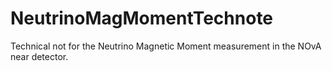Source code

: # NeutrinoMagMomentTechnote

Technical not for the Neutrino Magnetic Moment measurement in the NOvA near detector.
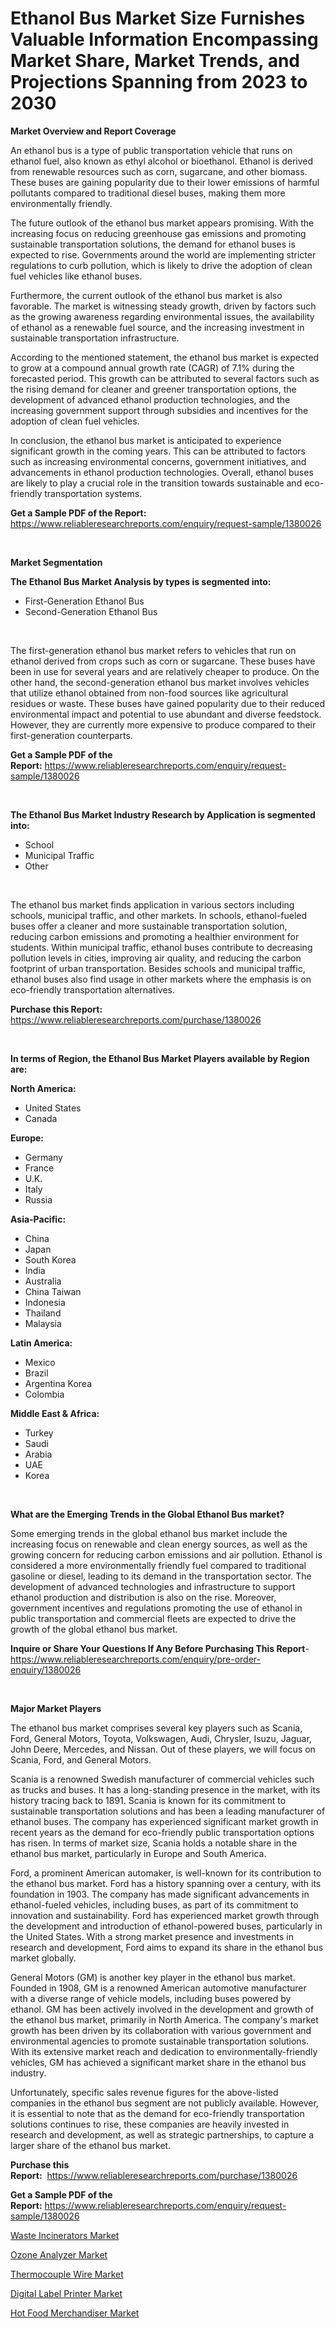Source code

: <p><h1>Ethanol Bus Market Size Furnishes Valuable Information Encompassing Market Share, Market Trends, and Projections Spanning from 2023 to 2030</h1></p><p><strong>Market Overview and Report Coverage</strong></p>
<p><p>An ethanol bus is a type of public transportation vehicle that runs on ethanol fuel, also known as ethyl alcohol or bioethanol. Ethanol is derived from renewable resources such as corn, sugarcane, and other biomass. These buses are gaining popularity due to their lower emissions of harmful pollutants compared to traditional diesel buses, making them more environmentally friendly.</p><p>The future outlook of the ethanol bus market appears promising. With the increasing focus on reducing greenhouse gas emissions and promoting sustainable transportation solutions, the demand for ethanol buses is expected to rise. Governments around the world are implementing stricter regulations to curb pollution, which is likely to drive the adoption of clean fuel vehicles like ethanol buses.</p><p>Furthermore, the current outlook of the ethanol bus market is also favorable. The market is witnessing steady growth, driven by factors such as the growing awareness regarding environmental issues, the availability of ethanol as a renewable fuel source, and the increasing investment in sustainable transportation infrastructure.</p><p>According to the mentioned statement, the ethanol bus market is expected to grow at a compound annual growth rate (CAGR) of 7.1% during the forecasted period. This growth can be attributed to several factors such as the rising demand for cleaner and greener transportation options, the development of advanced ethanol production technologies, and the increasing government support through subsidies and incentives for the adoption of clean fuel vehicles.</p><p>In conclusion, the ethanol bus market is anticipated to experience significant growth in the coming years. This can be attributed to factors such as increasing environmental concerns, government initiatives, and advancements in ethanol production technologies. Overall, ethanol buses are likely to play a crucial role in the transition towards sustainable and eco-friendly transportation systems.</p></p>
<p><strong>Get a Sample PDF of the Report:</strong> <a href="https://www.reliableresearchreports.com/enquiry/request-sample/1380026">https://www.reliableresearchreports.com/enquiry/request-sample/1380026</a></p>
<p>&nbsp;</p>
<p><strong>Market Segmentation</strong></p>
<p><strong>The Ethanol Bus Market Analysis by types is segmented into:</strong></p>
<p><ul><li>First-Generation Ethanol Bus</li><li>Second-Generation Ethanol Bus</li></ul></p>
<p>&nbsp;</p>
<p><p>The first-generation ethanol bus market refers to vehicles that run on ethanol derived from crops such as corn or sugarcane. These buses have been in use for several years and are relatively cheaper to produce. On the other hand, the second-generation ethanol bus market involves vehicles that utilize ethanol obtained from non-food sources like agricultural residues or waste. These buses have gained popularity due to their reduced environmental impact and potential to use abundant and diverse feedstock. However, they are currently more expensive to produce compared to their first-generation counterparts.</p></p>
<p><strong>Get a Sample PDF of the Report:</strong>&nbsp;<a href="https://www.reliableresearchreports.com/enquiry/request-sample/1380026">https://www.reliableresearchreports.com/enquiry/request-sample/1380026</a></p>
<p>&nbsp;</p>
<p><strong>The Ethanol Bus Market Industry Research by Application is segmented into:</strong></p>
<p><ul><li>School</li><li>Municipal Traffic</li><li>Other</li></ul></p>
<p>&nbsp;</p>
<p><p>The ethanol bus market finds application in various sectors including schools, municipal traffic, and other markets. In schools, ethanol-fueled buses offer a cleaner and more sustainable transportation solution, reducing carbon emissions and promoting a healthier environment for students. Within municipal traffic, ethanol buses contribute to decreasing pollution levels in cities, improving air quality, and reducing the carbon footprint of urban transportation. Besides schools and municipal traffic, ethanol buses also find usage in other markets where the emphasis is on eco-friendly transportation alternatives.</p></p>
<p><strong>Purchase this Report:</strong>&nbsp; <a href="https://www.reliableresearchreports.com/purchase/1380026">https://www.reliableresearchreports.com/purchase/1380026</a></p>
<p>&nbsp;</p>
<p><strong>In terms of Region, the Ethanol Bus Market Players available by Region are:</strong></p>
<p>
    <p> <strong> North America: </strong>
        <ul>
            <li>United States</li>
            <li>Canada</li>
        </ul>
        </p> 
    <p> <strong> Europe: </strong>
        <ul>
            <li>Germany</li>
            <li>France</li>
            <li>U.K.</li>
            <li>Italy</li>
            <li>Russia</li>
        </ul>
        </p> 
    <p> <strong> Asia-Pacific: </strong>
        <ul>
            <li>China</li>
            <li>Japan</li>
            <li>South Korea</li>
            <li>India</li>
            <li>Australia</li>
            <li>China Taiwan</li>
            <li>Indonesia</li>
            <li>Thailand</li>
            <li>Malaysia</li>
        </ul>
        </p> 
    <p> <strong> Latin America: </strong>
        <ul>
            <li>Mexico</li>
            <li>Brazil</li>
            <li>Argentina Korea</li>
            <li>Colombia</li>
        </ul>
        </p> 
    <p> <strong> Middle East & Africa: </strong>
        <ul>
            <li>Turkey</li>
            <li>Saudi</li>
            <li>Arabia</li>
            <li>UAE</li>
            <li>Korea</li>
        </ul>
    </p>
    </p>
<p>&nbsp;</p>
<p><strong>What are the Emerging Trends in the Global Ethanol Bus market?</strong></p>
<p><p>Some emerging trends in the global ethanol bus market include the increasing focus on renewable and clean energy sources, as well as the growing concern for reducing carbon emissions and air pollution. Ethanol is considered a more environmentally friendly fuel compared to traditional gasoline or diesel, leading to its demand in the transportation sector. The development of advanced technologies and infrastructure to support ethanol production and distribution is also on the rise. Moreover, government incentives and regulations promoting the use of ethanol in public transportation and commercial fleets are expected to drive the growth of the global ethanol bus market.</p></p>
<p><strong>Inquire or Share Your Questions If Any Before Purchasing This Report</strong>- <a href="https://www.reliableresearchreports.com/enquiry/pre-order-enquiry/1380026">https://www.reliableresearchreports.com/enquiry/pre-order-enquiry/1380026</a></p>
<p>&nbsp;</p>
<p><strong>Major Market Players</strong></p>
<p><p>The ethanol bus market comprises several key players such as Scania, Ford, General Motors, Toyota, Volkswagen, Audi, Chrysler, Isuzu, Jaguar, John Deere, Mercedes, and Nissan. Out of these players, we will focus on Scania, Ford, and General Motors.</p><p>Scania is a renowned Swedish manufacturer of commercial vehicles such as trucks and buses. It has a long-standing presence in the market, with its history tracing back to 1891. Scania is known for its commitment to sustainable transportation solutions and has been a leading manufacturer of ethanol buses. The company has experienced significant market growth in recent years as the demand for eco-friendly public transportation options has risen. In terms of market size, Scania holds a notable share in the ethanol bus market, particularly in Europe and South America.</p><p>Ford, a prominent American automaker, is well-known for its contribution to the ethanol bus market. Ford has a history spanning over a century, with its foundation in 1903. The company has made significant advancements in ethanol-fueled vehicles, including buses, as part of its commitment to innovation and sustainability. Ford has experienced market growth through the development and introduction of ethanol-powered buses, particularly in the United States. With a strong market presence and investments in research and development, Ford aims to expand its share in the ethanol bus market globally.</p><p>General Motors (GM) is another key player in the ethanol bus market. Founded in 1908, GM is a renowned American automotive manufacturer with a diverse range of vehicle models, including buses powered by ethanol. GM has been actively involved in the development and growth of the ethanol bus market, primarily in North America. The company's market growth has been driven by its collaboration with various government and environmental agencies to promote sustainable transportation solutions. With its extensive market reach and dedication to environmentally-friendly vehicles, GM has achieved a significant market share in the ethanol bus industry.</p><p>Unfortunately, specific sales revenue figures for the above-listed companies in the ethanol bus segment are not publicly available. However, it is essential to note that as the demand for eco-friendly transportation solutions continues to rise, these companies are heavily invested in research and development, as well as strategic partnerships, to capture a larger share of the ethanol bus market.</p></p>
<p><strong>Purchase this Report:</strong>&nbsp;&nbsp;<a href="https://www.reliableresearchreports.com/purchase/1380026">https://www.reliableresearchreports.com/purchase/1380026</a></p>
<p></p>
<p><strong>Get a Sample PDF of the Report:</strong>&nbsp;<a href="https://www.reliableresearchreports.com/enquiry/request-sample/1380026">https://www.reliableresearchreports.com/enquiry/request-sample/1380026</a></p>
<p><p><a href="https://www.linkedin.com/pulse/waste-incinerators-market-share-amp-new-trends-analysis-5tcte/">Waste Incinerators Market</a></p><p><a href="https://www.linkedin.com/pulse/ozone-analyzer-market-challenges-opportunities-growth-drivers-q4ame/">Ozone Analyzer Market</a></p><p><a href="https://www.linkedin.com/pulse/thermocouple-wire-market-research-report-provides-thorough-uhqje/">Thermocouple Wire Market</a></p><p><a href="https://medium.com/@tanaysamar7412/digital-label-printer-market-analysis-its-cagr-market-segmentation-and-global-industry-overview-65a37e8c0f8e">Digital Label Printer Market</a></p><p><a href="https://medium.com/@hugthess010/hot-food-merchandiser-nbsp-market-focuses-on-market-share-size-and-projected-forecast-till-2030-d12d3ada0d4e">Hot Food Merchandiser Market</a></p></p>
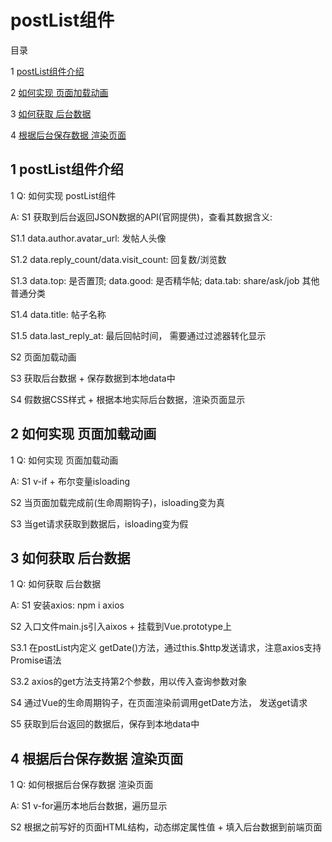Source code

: ﻿# postList组件

目录

1 [postList组件介绍](#1)

2 [如何实现 页面加载动画](#2)

3 [如何获取 后台数据](#3)

4 [根据后台保存数据 渲染页面](#4)



## <span id="1"> 1 postList组件介绍 </span>

1 Q: 如何实现 postList组件

A: S1 获取到后台返回JSON数据的API(官网提供)，查看其数据含义:

S1.1 data.author.avatar_url: 发帖人头像

S1.2 data.reply_count/data.visit_count:  回复数/浏览数

S1.3 data.top: 是否置顶;   data.good: 是否精华帖;   data.tab: share/ask/job 其他普通分类

S1.4 data.title: 帖子名称

S1.5 data.last_reply_at: 最后回帖时间， 需要通过过滤器转化显示


S2 页面加载动画

S3 获取后台数据 + 保存数据到本地data中

S4 假数据CSS样式 + 根据本地实际后台数据，渲染页面显示



## <span id="2"> 2 如何实现 页面加载动画 </span>

1 Q: 如何实现 页面加载动画

A: S1 v-if + 布尔变量isloading

S2 当页面加载完成前(生命周期钩子)，isloading变为真

S3 当get请求获取到数据后，isloading变为假



## <span id="3"> 3 如何获取 后台数据</span>

1 Q: 如何获取 后台数据

A: S1 安装axios: npm i axios

S2 入口文件main.js引入aixos + 挂载到Vue.prototype上

S3.1 在postList内定义 getDate()方法，通过this.$http发送请求，注意axios支持Promise语法

S3.2 axios的get方法支持第2个参数，用以传入查询参数对象

S4 通过Vue的生命周期钩子，在页面渲染前调用getDate方法， 发送get请求

S5 获取到后台返回的数据后，保存到本地data中



## <span id="4"> 4 根据后台保存数据 渲染页面 </span>

1 Q: 如何根据后台保存数据 渲染页面

A: S1 v-for遍历本地后台数据，遍历显示

S2 根据之前写好的页面HTML结构，动态绑定属性值 + 填入后台数据到前端页面




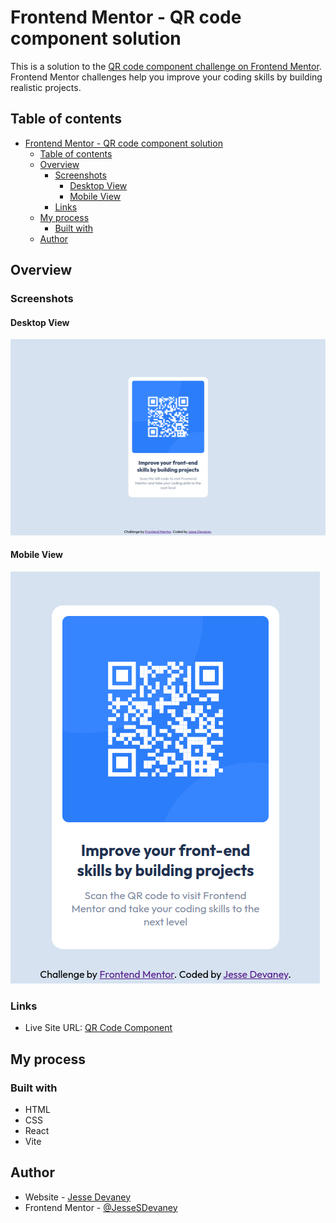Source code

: # Frontend Mentor - QR code component solution

This is a solution to the [QR code component challenge on Frontend Mentor](https://www.frontendmentor.io/challenges/qr-code-component-iux_sIO_H). Frontend Mentor challenges help you improve your coding skills by building realistic projects.

## Table of contents

- [Frontend Mentor - QR code component solution](#frontend-mentor---qr-code-component-solution)
  - [Table of contents](#table-of-contents)
  - [Overview](#overview)
    - [Screenshots](#screenshots)
      - [Desktop View](#desktop-view)
      - [Mobile View](#mobile-view)
    - [Links](#links)
  - [My process](#my-process)
    - [Built with](#built-with)
  - [Author](#author)

## Overview

### Screenshots

#### Desktop View

![](./screenshots/desktop-view.png)

#### Mobile View

![](./screenshots/mobile-view.png)

### Links

- Live Site URL: [QR Code Component](https://jessesdevaney.github.io/front-end-mentor/qr-code-component-main/)

## My process

### Built with

- HTML
- CSS
- React
- Vite

## Author

- Website - [Jesse Devaney](https://www.github.com/jessesdevaney)
- Frontend Mentor - [@JesseSDevaney](https://www.frontendmentor.io/profile/JesseSDevaney)

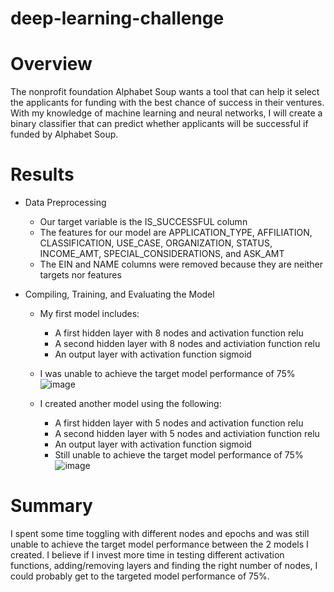 # deep-learning-challenge

# Overview
The nonprofit foundation Alphabet Soup wants a tool that can help it select the applicants for funding with the best chance of success in their ventures. With my knowledge of machine learning and neural networks, I will create a binary classifier that can predict whether applicants will be successful if funded by Alphabet Soup.

# Results

* Data Preprocessing

  * Our target variable is the IS_SUCCESSFUL column
  * The features for our model are APPLICATION_TYPE, AFFILIATION, CLASSIFICATION, USE_CASE, ORGANIZATION, STATUS, INCOME_AMT, SPECIAL_CONSIDERATIONS, and ASK_AMT
  * The EIN and NAME columns were removed because they are neither targets nor features

* Compiling, Training, and Evaluating the Model

  * My first model includes:
    * A first hidden layer with 8 nodes and activation function relu
    * A second hidden layer with 8 nodes and activiation function relu
    * An output layer with activation function sigmoid

  * I was unable to achieve the target model performance of 75%
  ![image](https://user-images.githubusercontent.com/106372646/210303705-689b852e-85e3-4639-a4b3-50d39bcb8ed9.png)


  * I created another model using the following:
    * A first hidden layer with 5 nodes and activation function relu
    * A second hidden layer with 5 nodes and activiation function relu
    * An output layer with activation function sigmoid
    * Still unable to achieve the target model performance of 75%
   ![image](https://user-images.githubusercontent.com/106372646/210303908-cf501815-8af0-4b1c-aa3c-6ae1e9a3d611.png)
  
# Summary
I spent some time toggling with different nodes and epochs and was still unable to achieve the target model performance between the 2 models I created. I believe if I invest more time in testing different activation functions, adding/removing layers and finding the right number of nodes, I could probably get to the targeted model performance of 75%.
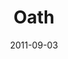 ---
layout: message
category: message
series: "Collide"
title: "Oath"
date: 2011-09-03
audio-description: "Brian Tome talks about the collisions that occur in marriage."
audio: "http://www.crossroads.net/players/media/hq/collide04.mp3"
audio-title: "Oath"
audio-duration: "50&#58;17"
program-description: "Collide - Oath Program"
program: "http://www.crossroads.net/players/media/hq/09_03-04_11Program.pdf"
program-title: "Oath (Program)"
video-description: "Brian Tome talks about the collisions that occur in marriage."
video-title: "Oath"
video: "https://s3.amazonaws.com/crossroadsvideomessages/collide04.mp4"
---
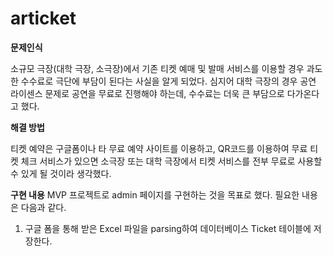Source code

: # articket
**문제인식**

 소규모 극장(대학 극장, 소극장)에서 기존 티켓 예매 및 발매 서비스를 이용할 경우 과도한 수수료로 극단에 부담이 된다는 사실을 알게 되었다. 심지어 대학 극장의 경우 공연 라이센스 문제로 공연을 무료로 진행해야 하는데, 수수료는 더욱 큰 부담으로 다가온다고 했다.

**해결 방법**

 티켓 예약은 구글폼이나 타 무료 예약 사이트를 이용하고, QR코드를 이용하여 무료 티켓 체크 서비스가 있으면 소극장 또는 대학 극장에서 티켓 서비스를 전부 무료로 사용할 수 있게 될 것이라 생각했다.
 
 **구현 내용**
  MVP 프로젝트로 admin 페이지를 구현하는 것을 목표로 했다. 필요한 내용은 다음과 같다.
1. 구글 폼을 통해 받은 Excel 파일을 parsing하여 데이터베이스 Ticket 테이블에 저장한다.
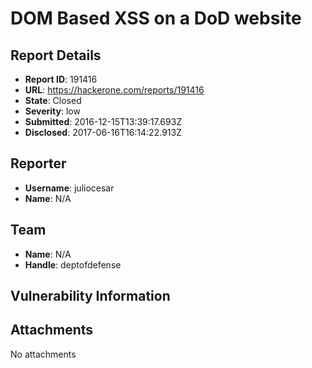 # DOM Based XSS on a DoD website

## Report Details
- **Report ID**: 191416
- **URL**: https://hackerone.com/reports/191416
- **State**: Closed
- **Severity**: low
- **Submitted**: 2016-12-15T13:39:17.693Z
- **Disclosed**: 2017-06-16T16:14:22.913Z

## Reporter
- **Username**: juliocesar
- **Name**: N/A

## Team
- **Name**: N/A
- **Handle**: deptofdefense

## Vulnerability Information


## Attachments
No attachments
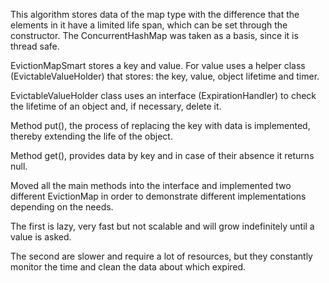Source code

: This algorithm stores data of the map type with the difference that the elements in it have a limited life span,
which can be set through the constructor.
The ConcurrentHashMap was taken as a basis, since it is thread safe.

EvictionMapSmart stores a key and value. For value uses a helper class (EvictableValueHolder) that stores:
the key, value, object lifetime and timer.

EvictableValueHolder class uses an interface (ExpirationHandler) to check the lifetime of an object and, if necessary, delete it.

Method put(), the process of replacing the key with data is implemented, thereby extending the life of the object.

Method get(), provides data by key and in case of their absence it returns null.

Moved all the main methods into the interface and implemented two different EvictionMap
in order to demonstrate different implementations depending on the needs.

The first is lazy, very fast but not scalable and will grow indefinitely until a value is asked.

The second are slower and require a lot of resources, but they constantly monitor the time and clean the data about which expired.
= = = = =
- WHAT TO PRODUCE
Pictures aside, repeat exactly every line from the top of the listing above through the line bearing "and Report Coverage</strong></p>", inclusive.

- FINISHED EXERCISE
Source code

: # NeutrinoMagMomentTechnote

Technical not for the Neutrino Magnetic Moment measurement in the NOvA near detector.
Source code

: <p><h1>Ethanol Bus Market Size Furnishes Valuable Information Encompassing Market Share, Market Trends, and Projections Spanning from 2023 to 2030</h1></p><p><strong>Market Overview and Report Coverage</strong></p>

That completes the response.